YOUR ASSIGNMENT:
Write out again the lines from the line with "Now when we" up to and including the line with "### **A more useful example**", exactly as they stand below, and skip any picture.

Extracted records
====
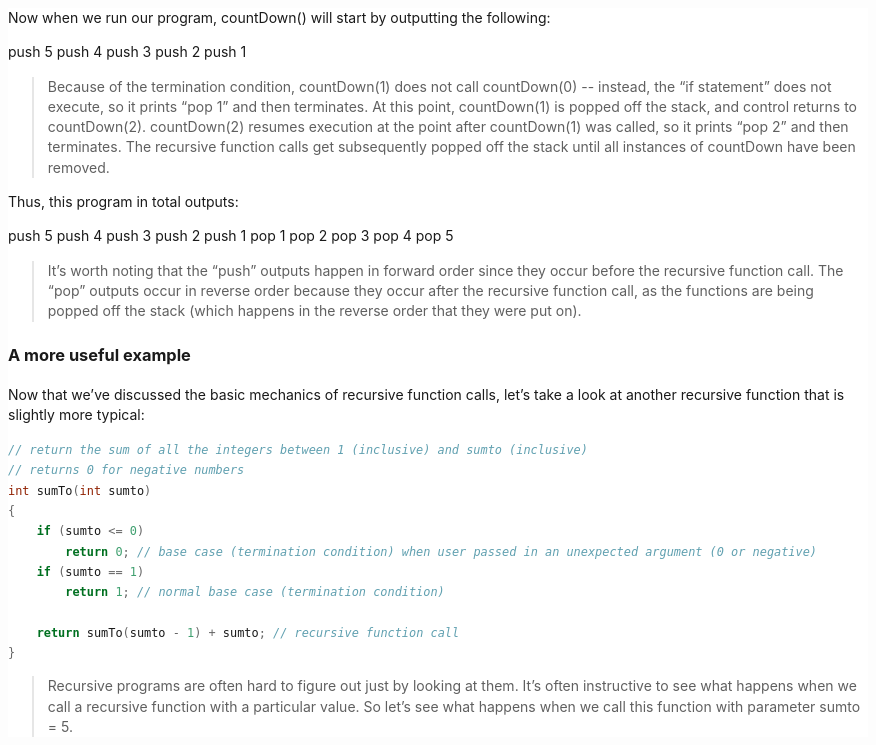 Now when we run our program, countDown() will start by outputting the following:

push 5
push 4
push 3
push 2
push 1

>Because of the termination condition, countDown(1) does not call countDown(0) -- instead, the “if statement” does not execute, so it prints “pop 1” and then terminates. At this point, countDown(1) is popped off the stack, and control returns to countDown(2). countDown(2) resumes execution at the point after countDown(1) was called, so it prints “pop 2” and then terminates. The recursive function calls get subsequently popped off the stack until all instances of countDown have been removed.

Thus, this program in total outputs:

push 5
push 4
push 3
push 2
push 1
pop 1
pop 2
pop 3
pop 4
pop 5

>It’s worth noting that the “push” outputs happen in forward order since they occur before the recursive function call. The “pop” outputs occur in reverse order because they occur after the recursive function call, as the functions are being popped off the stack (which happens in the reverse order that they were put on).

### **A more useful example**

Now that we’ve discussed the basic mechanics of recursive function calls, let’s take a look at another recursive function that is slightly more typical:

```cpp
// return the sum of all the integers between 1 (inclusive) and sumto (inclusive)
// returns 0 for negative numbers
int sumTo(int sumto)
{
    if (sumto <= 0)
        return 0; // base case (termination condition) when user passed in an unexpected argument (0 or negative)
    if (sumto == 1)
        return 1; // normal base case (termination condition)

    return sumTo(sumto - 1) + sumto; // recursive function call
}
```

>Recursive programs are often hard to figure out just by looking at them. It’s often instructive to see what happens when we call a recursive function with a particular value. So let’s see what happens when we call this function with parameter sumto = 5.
====
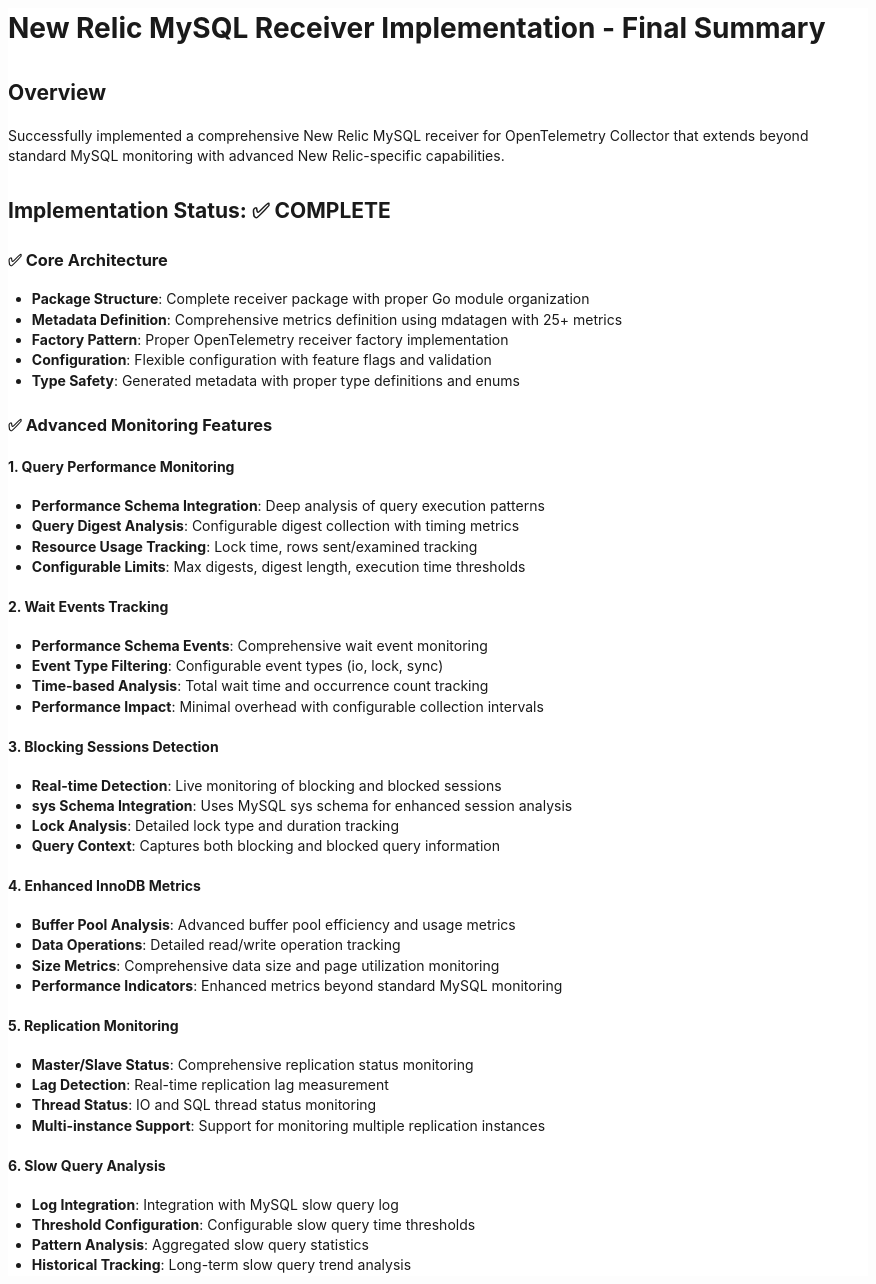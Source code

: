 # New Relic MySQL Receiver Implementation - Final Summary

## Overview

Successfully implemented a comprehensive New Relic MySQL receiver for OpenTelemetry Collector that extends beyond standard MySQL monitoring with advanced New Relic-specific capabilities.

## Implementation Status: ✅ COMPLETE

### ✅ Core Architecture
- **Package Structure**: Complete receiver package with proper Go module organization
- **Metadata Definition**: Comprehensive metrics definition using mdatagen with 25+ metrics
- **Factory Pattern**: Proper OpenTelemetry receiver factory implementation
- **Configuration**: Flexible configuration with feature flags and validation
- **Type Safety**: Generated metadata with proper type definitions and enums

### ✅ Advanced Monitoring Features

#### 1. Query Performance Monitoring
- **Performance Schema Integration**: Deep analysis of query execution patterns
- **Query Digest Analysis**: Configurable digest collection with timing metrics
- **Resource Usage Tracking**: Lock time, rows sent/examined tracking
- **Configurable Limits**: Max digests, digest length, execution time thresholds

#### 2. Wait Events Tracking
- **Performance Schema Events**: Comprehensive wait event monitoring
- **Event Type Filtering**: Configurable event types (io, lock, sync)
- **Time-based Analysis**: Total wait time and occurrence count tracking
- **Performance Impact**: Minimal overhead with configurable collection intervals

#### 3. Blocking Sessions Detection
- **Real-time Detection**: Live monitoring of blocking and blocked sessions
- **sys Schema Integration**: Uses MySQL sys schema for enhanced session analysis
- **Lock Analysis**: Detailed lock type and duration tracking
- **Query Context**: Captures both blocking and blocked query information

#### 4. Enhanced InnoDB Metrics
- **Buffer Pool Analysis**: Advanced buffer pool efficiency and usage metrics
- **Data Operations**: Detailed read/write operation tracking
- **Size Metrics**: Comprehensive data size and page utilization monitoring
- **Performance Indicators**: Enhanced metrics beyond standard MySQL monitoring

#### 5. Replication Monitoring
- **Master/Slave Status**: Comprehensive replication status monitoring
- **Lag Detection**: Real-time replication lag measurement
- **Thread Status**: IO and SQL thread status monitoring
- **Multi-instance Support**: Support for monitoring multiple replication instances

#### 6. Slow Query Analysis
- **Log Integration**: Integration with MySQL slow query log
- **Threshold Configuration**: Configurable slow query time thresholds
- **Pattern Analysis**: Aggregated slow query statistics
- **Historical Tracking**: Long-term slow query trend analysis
====
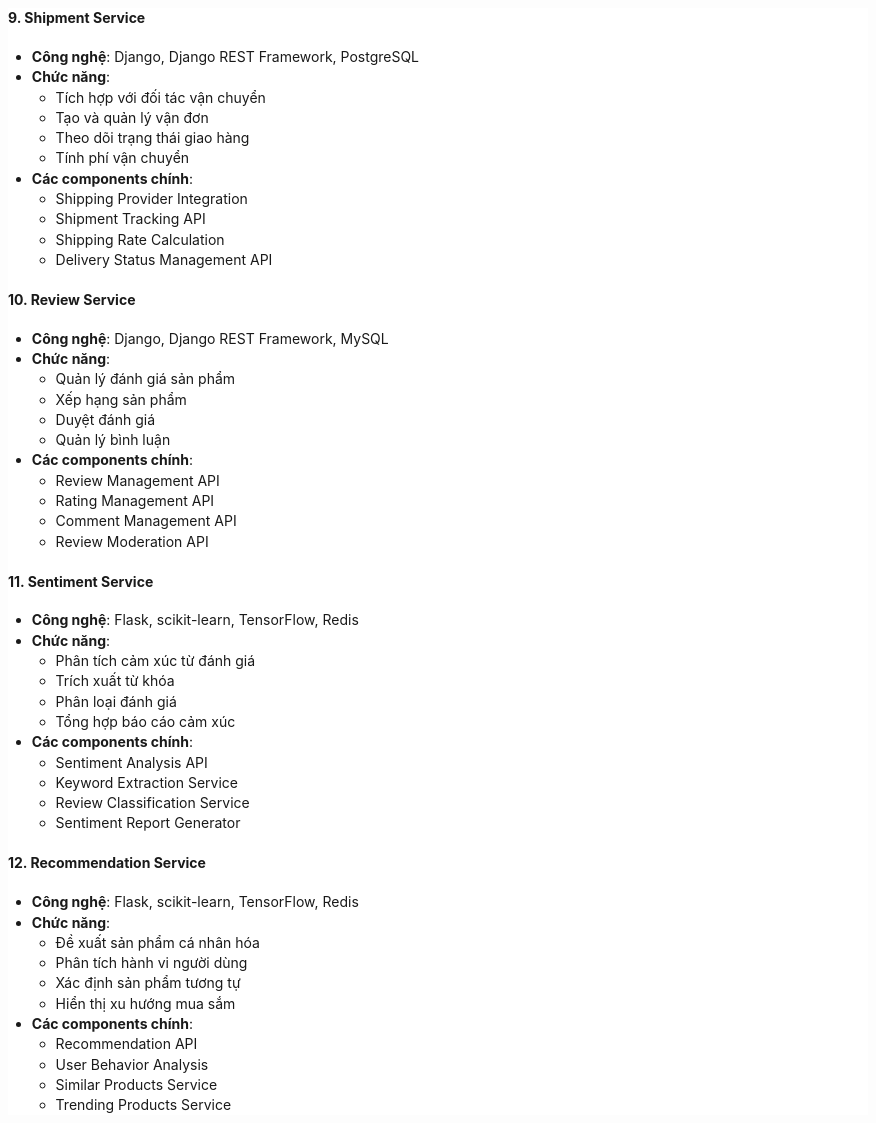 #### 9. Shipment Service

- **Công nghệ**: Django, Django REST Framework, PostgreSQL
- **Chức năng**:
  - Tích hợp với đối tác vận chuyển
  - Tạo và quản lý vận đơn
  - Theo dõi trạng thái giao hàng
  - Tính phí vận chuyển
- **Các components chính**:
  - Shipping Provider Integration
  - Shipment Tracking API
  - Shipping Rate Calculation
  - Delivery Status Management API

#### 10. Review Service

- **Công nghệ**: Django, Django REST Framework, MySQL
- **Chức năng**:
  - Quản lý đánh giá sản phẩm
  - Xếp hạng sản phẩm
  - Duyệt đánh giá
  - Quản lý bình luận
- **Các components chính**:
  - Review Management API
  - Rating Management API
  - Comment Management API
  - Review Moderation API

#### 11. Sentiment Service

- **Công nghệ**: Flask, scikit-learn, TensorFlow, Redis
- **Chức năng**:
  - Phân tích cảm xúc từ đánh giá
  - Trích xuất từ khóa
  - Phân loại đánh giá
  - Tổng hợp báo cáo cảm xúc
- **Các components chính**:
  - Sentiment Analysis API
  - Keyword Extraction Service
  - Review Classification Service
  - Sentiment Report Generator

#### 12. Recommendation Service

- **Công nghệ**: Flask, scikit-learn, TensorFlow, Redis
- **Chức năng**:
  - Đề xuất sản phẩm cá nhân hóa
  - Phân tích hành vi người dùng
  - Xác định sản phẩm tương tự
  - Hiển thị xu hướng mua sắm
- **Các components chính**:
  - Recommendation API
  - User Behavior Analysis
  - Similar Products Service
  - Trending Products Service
====
RESULT OF THIS EXERCISE:
 Now when we run our program, countDown() will start by outputting the following:

push 5
push 4
push 3
push 2
push 1

>Because of the termination condition, countDown(1) does not call countDown(0) -- instead, the “if statement” does not execute, so it prints “pop 1” and then terminates. At this point, countDown(1) is popped off the stack, and control returns to countDown(2). countDown(2) resumes execution at the point after countDown(1) was called, so it prints “pop 2” and then terminates. The recursive function calls get subsequently popped off the stack until all instances of countDown have been removed.

Thus, this program in total outputs:

push 5
push 4
push 3
push 2
push 1
pop 1
pop 2
pop 3
pop 4
pop 5

>It’s worth noting that the “push” outputs happen in forward order since they occur before the recursive function call. The “pop” outputs occur in reverse order because they occur after the recursive function call, as the functions are being popped off the stack (which happens in the reverse order that they were put on).

### **A more useful example**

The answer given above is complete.